The Business Council of Australia has called for the corporate tax rate to be cut from 30% to 15% as part of the Federal Government’s root-and-branch review of the Australian taxation system.
BCA chief executive Greg Gailey says Australia’s tax system must do more to support economic and productivity growth.
“In the tougher economic environment of the next decade, our biggest growth opportunity will come from attracting a larger share of scarce global investment capital,” Gailey says.
“Lower corporate tax and lower tax on local savings will boost investment. And higher investment in turn will raise productivity, wages and living standards over the next 20 years.”

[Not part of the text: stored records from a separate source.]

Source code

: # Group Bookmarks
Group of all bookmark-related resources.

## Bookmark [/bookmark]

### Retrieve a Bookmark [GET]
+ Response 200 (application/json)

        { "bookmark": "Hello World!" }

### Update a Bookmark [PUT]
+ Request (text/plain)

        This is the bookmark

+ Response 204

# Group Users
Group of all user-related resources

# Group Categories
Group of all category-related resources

Other methods suggested by the BCA to promote capital investment in the Australian economy include taxing companies only on ‘above normal’ profits through a tax system that is referred to an ‘allowance for corporate equity’ arrangement; and cutting tax on the capital income earned by individuals through the introduction of a dual income tax system.
“To maintain and improve our living standards in this changed world, we can and must do more to encourage foreign capital investment, increase productivity and make savings and investment more attractive.

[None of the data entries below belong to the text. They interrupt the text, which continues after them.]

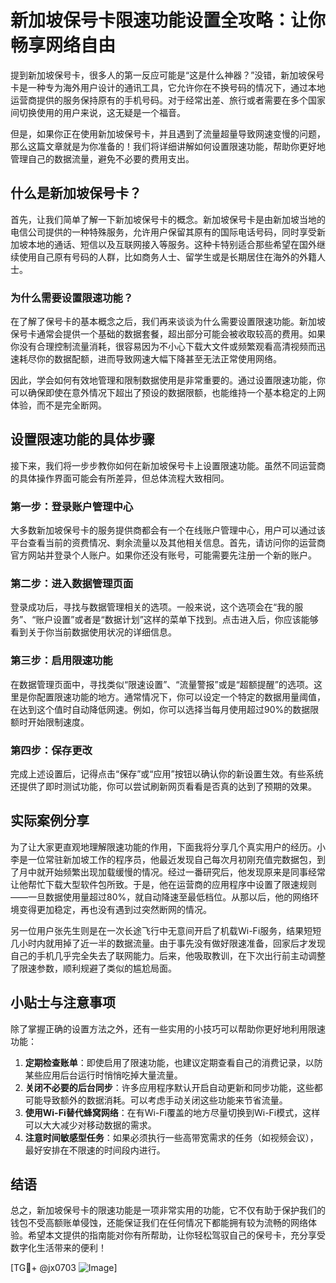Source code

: # 新加坡保号卡限速功能设置全攻略：让你畅享网络自由

提到新加坡保号卡，很多人的第一反应可能是“这是什么神器？”没错，新加坡保号卡是一种专为海外用户设计的通讯工具，它允许你在不换号码的情况下，通过本地运营商提供的服务保持原有的手机号码。对于经常出差、旅行或者需要在多个国家间切换使用的用户来说，这无疑是一个福音。

但是，如果你正在使用新加坡保号卡，并且遇到了流量超量导致网速变慢的问题，那么这篇文章就是为你准备的！我们将详细讲解如何设置限速功能，帮助你更好地管理自己的数据流量，避免不必要的费用支出。

## 什么是新加坡保号卡？

首先，让我们简单了解一下新加坡保号卡的概念。新加坡保号卡是由新加坡当地的电信公司提供的一种特殊服务，允许用户保留其原有的国际电话号码，同时享受新加坡本地的通话、短信以及互联网接入等服务。这种卡特别适合那些希望在国外继续使用自己原有号码的人群，比如商务人士、留学生或是长期居住在海外的外籍人士。

### 为什么需要设置限速功能？

在了解了保号卡的基本概念之后，我们再来谈谈为什么需要设置限速功能。新加坡保号卡通常会提供一个基础的数据套餐，超出部分可能会被收取较高的费用。如果你没有合理控制流量消耗，很容易因为不小心下载大文件或频繁观看高清视频而迅速耗尽你的数据配额，进而导致网速大幅下降甚至无法正常使用网络。

因此，学会如何有效地管理和限制数据使用是非常重要的。通过设置限速功能，你可以确保即使在意外情况下超出了预设的数据限额，也能维持一个基本稳定的上网体验，而不是完全断网。

## 设置限速功能的具体步骤

接下来，我们将一步步教你如何在新加坡保号卡上设置限速功能。虽然不同运营商的具体操作界面可能会有所差异，但总体流程大致相同。

### 第一步：登录账户管理中心

大多数新加坡保号卡的服务提供商都会有一个在线账户管理中心，用户可以通过该平台查看当前的资费情况、剩余流量以及其他相关信息。首先，请访问你的运营商官方网站并登录个人账户。如果你还没有账号，可能需要先注册一个新的账户。

### 第二步：进入数据管理页面

登录成功后，寻找与数据管理相关的选项。一般来说，这个选项会在“我的服务”、“账户设置”或者是“数据计划”这样的菜单下找到。点击进入后，你应该能够看到关于你当前数据使用状况的详细信息。

### 第三步：启用限速功能

在数据管理页面中，寻找类似“限速设置”、“流量警报”或是“超额提醒”的选项。这里是你配置限速功能的地方。通常情况下，你可以设定一个特定的数据用量阈值，在达到这个值时自动降低网速。例如，你可以选择当每月使用超过90%的数据限额时开始限制速度。

### 第四步：保存更改

完成上述设置后，记得点击“保存”或“应用”按钮以确认你的新设置生效。有些系统还提供了即时测试功能，你可以尝试刷新网页看看是否真的达到了预期的效果。

## 实际案例分享

为了让大家更直观地理解限速功能的作用，下面我将分享几个真实用户的经历。小李是一位常驻新加坡工作的程序员，他最近发现自己每次月初刚充值完数据包，到了月中就开始频繁出现加载缓慢的情况。经过一番研究后，他发现原来是同事经常让他帮忙下载大型软件包所致。于是，他在运营商的应用程序中设置了限速规则——一旦数据使用量超过80%，就自动降速至最低档位。从那以后，他的网络环境变得更加稳定，再也没有遇到过突然断网的情况。

另一位用户张先生则是在一次长途飞行中无意间开启了机载Wi-Fi服务，结果短短几小时内就用掉了近一半的数据流量。由于事先没有做好限速准备，回家后才发现自己的手机几乎完全失去了联网能力。后来，他吸取教训，在下次出行前主动调整了限速参数，顺利规避了类似的尴尬局面。

## 小贴士与注意事项

除了掌握正确的设置方法之外，还有一些实用的小技巧可以帮助你更好地利用限速功能：

1. **定期检查账单**：即使启用了限速功能，也建议定期查看自己的消费记录，以防某些应用后台运行时悄悄吃掉大量流量。
2. **关闭不必要的后台同步**：许多应用程序默认开启自动更新和同步功能，这些都可能导致额外的数据消耗。可以考虑手动关闭这些功能来节省流量。
3. **使用Wi-Fi替代蜂窝网络**：在有Wi-Fi覆盖的地方尽量切换到Wi-Fi模式，这样可以大大减少对移动数据的需求。
4. **注意时间敏感型任务**：如果必须执行一些高带宽需求的任务（如视频会议），最好安排在不限速的时间段内进行。

## 结语

总之，新加坡保号卡的限速功能是一项非常实用的功能，它不仅有助于保护我们的钱包不受高额账单侵蚀，还能保证我们在任何情况下都能拥有较为流畅的网络体验。希望本文提供的指南能对你有所帮助，让你轻松驾驭自己的保号卡，充分享受数字化生活带来的便利！

[TG💪+ @jx0703 ![Image](https://github.com/user-attachments/assets/dbca1d08-cadb-493c-b0ec-ad6f7a83f270)]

“Lower corporate tax must be part of this equation. Independent studies show that lower tax on companies can boost investment and underpin growth,” Gailey says.

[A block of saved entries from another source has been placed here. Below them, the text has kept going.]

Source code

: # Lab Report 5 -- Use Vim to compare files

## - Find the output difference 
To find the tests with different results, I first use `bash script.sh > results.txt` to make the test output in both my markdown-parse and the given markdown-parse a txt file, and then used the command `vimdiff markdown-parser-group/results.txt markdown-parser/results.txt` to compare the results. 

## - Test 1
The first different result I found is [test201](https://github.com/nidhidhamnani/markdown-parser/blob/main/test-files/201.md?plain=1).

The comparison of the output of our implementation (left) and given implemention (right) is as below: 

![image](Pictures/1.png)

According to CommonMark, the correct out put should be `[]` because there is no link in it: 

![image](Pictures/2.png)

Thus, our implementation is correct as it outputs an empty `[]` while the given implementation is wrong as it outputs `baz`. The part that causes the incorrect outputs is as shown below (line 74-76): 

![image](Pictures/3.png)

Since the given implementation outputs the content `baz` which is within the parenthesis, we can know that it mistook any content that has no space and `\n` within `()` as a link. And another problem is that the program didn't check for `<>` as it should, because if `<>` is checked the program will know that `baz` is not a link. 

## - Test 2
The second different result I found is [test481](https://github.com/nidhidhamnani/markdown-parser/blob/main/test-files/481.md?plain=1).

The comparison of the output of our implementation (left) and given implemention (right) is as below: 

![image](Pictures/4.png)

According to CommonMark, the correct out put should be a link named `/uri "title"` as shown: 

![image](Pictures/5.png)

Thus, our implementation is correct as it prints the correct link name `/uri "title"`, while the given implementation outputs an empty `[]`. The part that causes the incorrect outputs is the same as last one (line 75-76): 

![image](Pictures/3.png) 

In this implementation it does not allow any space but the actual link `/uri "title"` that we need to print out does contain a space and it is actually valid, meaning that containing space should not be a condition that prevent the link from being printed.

The BCA’s call is part of its detailed submission to the Federal Government’s review of the tax system, which is being led by Treasury Secretary Ken Henry.
It has also called for drastic cuts to the high number of taxes imposed on Australian companies at a state and federal level. The BCA argues that 90% of the 125 business taxes in Australia only provide 10% of government revenues.
In a suggestion that may be very unpopular with some parts of the community, the BCA suggests that governments could be compensated by the loss of revenue from the abolishment of these taxes by increases to the GST.
“Evidence from overseas strongly suggests that these measures, coupled with increases in more efficient taxes like the GST, would have a significant and positive impact on the key drivers of growth and productivity,” the submission says.